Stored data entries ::
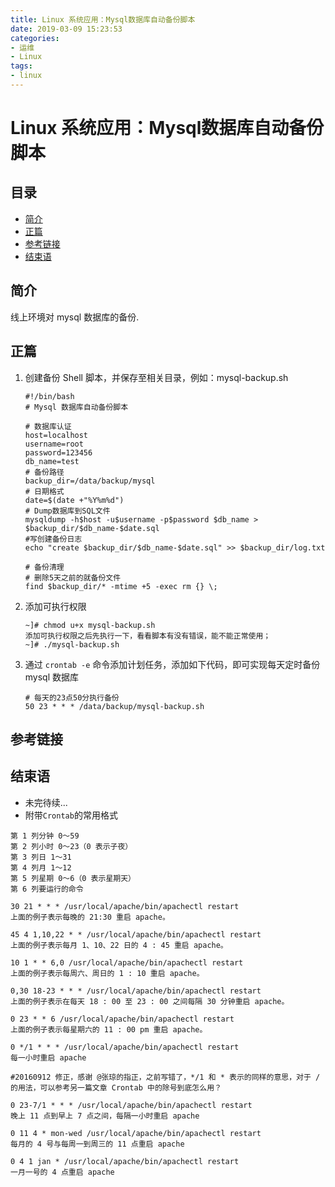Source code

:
 ```yaml
---
title: Linux 系统应用：Mysql数据库自动备份脚本
date: 2019-03-09 15:23:53
categories:
- 运维
- Linux
tags:
- linux
---
```


# Linux 系统应用：Mysql数据库自动备份脚本

## 目录

- [简介](#简介)
- [正篇](#正篇)
- [参考链接](#参考链接)
- [结束语](#结束语)

## 简介

线上环境对 mysql 数据库的备份.

## 正篇

1. 创建备份 Shell 脚本，并保存至相关目录，例如：mysql-backup.sh
    ```
    #!/bin/bash
    # Mysql 数据库自动备份脚本

    # 数据库认证
    host=localhost
    username=root
    password=123456
    db_name=test
    # 备份路径
    backup_dir=/data/backup/mysql
    # 日期格式
    date=$(date +"%Y%m%d")
    # Dump数据库到SQL文件
    mysqldump -h$host -u$username -p$password $db_name > $backup_dir/$db_name-$date.sql
    #写创建备份日志
    echo "create $backup_dir/$db_name-$date.sql" >> $backup_dir/log.txt
     
    # 备份清理
    # 删除5天之前的就备份文件
    find $backup_dir/* -mtime +5 -exec rm {} \;
    ```
2. 添加可执行权限
    ```
    ~]# chmod u+x mysql-backup.sh
    添加可执行权限之后先执行一下，看看脚本有没有错误，能不能正常使用；
    ~]# ./mysql-backup.sh
    ```
3. 通过 `crontab -e` 命令添加计划任务，添加如下代码，即可实现每天定时备份 mysql 数据库
    ```
    # 每天的23点50分执行备份
    50 23 * * * /data/backup/mysql-backup.sh
    ```

## 参考链接

## 结束语

- 未完待续...
- 附带`Crontab`的常用格式
```
第 1 列分钟 0～59
第 2 列小时 0～23（0 表示子夜）
第 3 列日 1～31
第 4 列月 1～12
第 5 列星期 0～6（0 表示星期天）
第 6 列要运行的命令

30 21 * * * /usr/local/apache/bin/apachectl restart
上面的例子表示每晚的 21:30 重启 apache。

45 4 1,10,22 * * /usr/local/apache/bin/apachectl restart
上面的例子表示每月 1、10、22 日的 4 : 45 重启 apache。

10 1 * * 6,0 /usr/local/apache/bin/apachectl restart
上面的例子表示每周六、周日的 1 : 10 重启 apache。

0,30 18-23 * * * /usr/local/apache/bin/apachectl restart
上面的例子表示在每天 18 : 00 至 23 : 00 之间每隔 30 分钟重启 apache。

0 23 * * 6 /usr/local/apache/bin/apachectl restart
上面的例子表示每星期六的 11 : 00 pm 重启 apache。

0 */1 * * * /usr/local/apache/bin/apachectl restart
每一小时重启 apache

#20160912 修正，感谢 @张琼的指正，之前写错了，*/1 和 * 表示的同样的意思，对于 / 的用法，可以参考另一篇文章 Crontab 中的除号到底怎么用？

0 23-7/1 * * * /usr/local/apache/bin/apachectl restart
晚上 11 点到早上 7 点之间，每隔一小时重启 apache

0 11 4 * mon-wed /usr/local/apache/bin/apachectl restart
每月的 4 号与每周一到周三的 11 点重启 apache

0 4 1 jan * /usr/local/apache/bin/apachectl restart
一月一号的 4 点重启 apache
```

Work to complete :: Set down the records in full and exactly. Do not carry over any image.

Task answer ::
Source code

:
 ```yaml
---
title: Linux 系统应用：Mysql数据库自动备份脚本
date: 2019-03-09 15:23:53
categories:
- 运维
- Linux
tags:
- linux
---
```


# Linux 系统应用：Mysql数据库自动备份脚本

## 目录

- [简介](#简介)
- [正篇](#正篇)
- [参考链接](#参考链接)
- [结束语](#结束语)

## 简介

线上环境对 mysql 数据库的备份.

## 正篇

1. 创建备份 Shell 脚本，并保存至相关目录，例如：mysql-backup.sh
    ```
    #!/bin/bash
    # Mysql 数据库自动备份脚本

    # 数据库认证
    host=localhost
    username=root
    password=123456
    db_name=test
    # 备份路径
    backup_dir=/data/backup/mysql
    # 日期格式
    date=$(date +"%Y%m%d")
    # Dump数据库到SQL文件
    mysqldump -h$host -u$username -p$password $db_name > $backup_dir/$db_name-$date.sql
    #写创建备份日志
    echo "create $backup_dir/$db_name-$date.sql" >> $backup_dir/log.txt
     
    # 备份清理
    # 删除5天之前的就备份文件
    find $backup_dir/* -mtime +5 -exec rm {} \;
    ```
2. 添加可执行权限
    ```
    ~]# chmod u+x mysql-backup.sh
    添加可执行权限之后先执行一下，看看脚本有没有错误，能不能正常使用；
    ~]# ./mysql-backup.sh
    ```
3. 通过 `crontab -e` 命令添加计划任务，添加如下代码，即可实现每天定时备份 mysql 数据库
    ```
    # 每天的23点50分执行备份
    50 23 * * * /data/backup/mysql-backup.sh
    ```

## 参考链接

## 结束语

- 未完待续...
- 附带`Crontab`的常用格式
```
第 1 列分钟 0～59
第 2 列小时 0～23（0 表示子夜）
第 3 列日 1～31
第 4 列月 1～12
第 5 列星期 0～6（0 表示星期天）
第 6 列要运行的命令

30 21 * * * /usr/local/apache/bin/apachectl restart
上面的例子表示每晚的 21:30 重启 apache。

45 4 1,10,22 * * /usr/local/apache/bin/apachectl restart
上面的例子表示每月 1、10、22 日的 4 : 45 重启 apache。

10 1 * * 6,0 /usr/local/apache/bin/apachectl restart
上面的例子表示每周六、周日的 1 : 10 重启 apache。

0,30 18-23 * * * /usr/local/apache/bin/apachectl restart
上面的例子表示在每天 18 : 00 至 23 : 00 之间每隔 30 分钟重启 apache。

0 23 * * 6 /usr/local/apache/bin/apachectl restart
上面的例子表示每星期六的 11 : 00 pm 重启 apache。

0 */1 * * * /usr/local/apache/bin/apachectl restart
每一小时重启 apache

#20160912 修正，感谢 @张琼的指正，之前写错了，*/1 和 * 表示的同样的意思，对于 / 的用法，可以参考另一篇文章 Crontab 中的除号到底怎么用？

0 23-7/1 * * * /usr/local/apache/bin/apachectl restart
晚上 11 点到早上 7 点之间，每隔一小时重启 apache

0 11 4 * mon-wed /usr/local/apache/bin/apachectl restart
每月的 4 号与每周一到周三的 11 点重启 apache

0 4 1 jan * /usr/local/apache/bin/apachectl restart
一月一号的 4 点重启 apache
```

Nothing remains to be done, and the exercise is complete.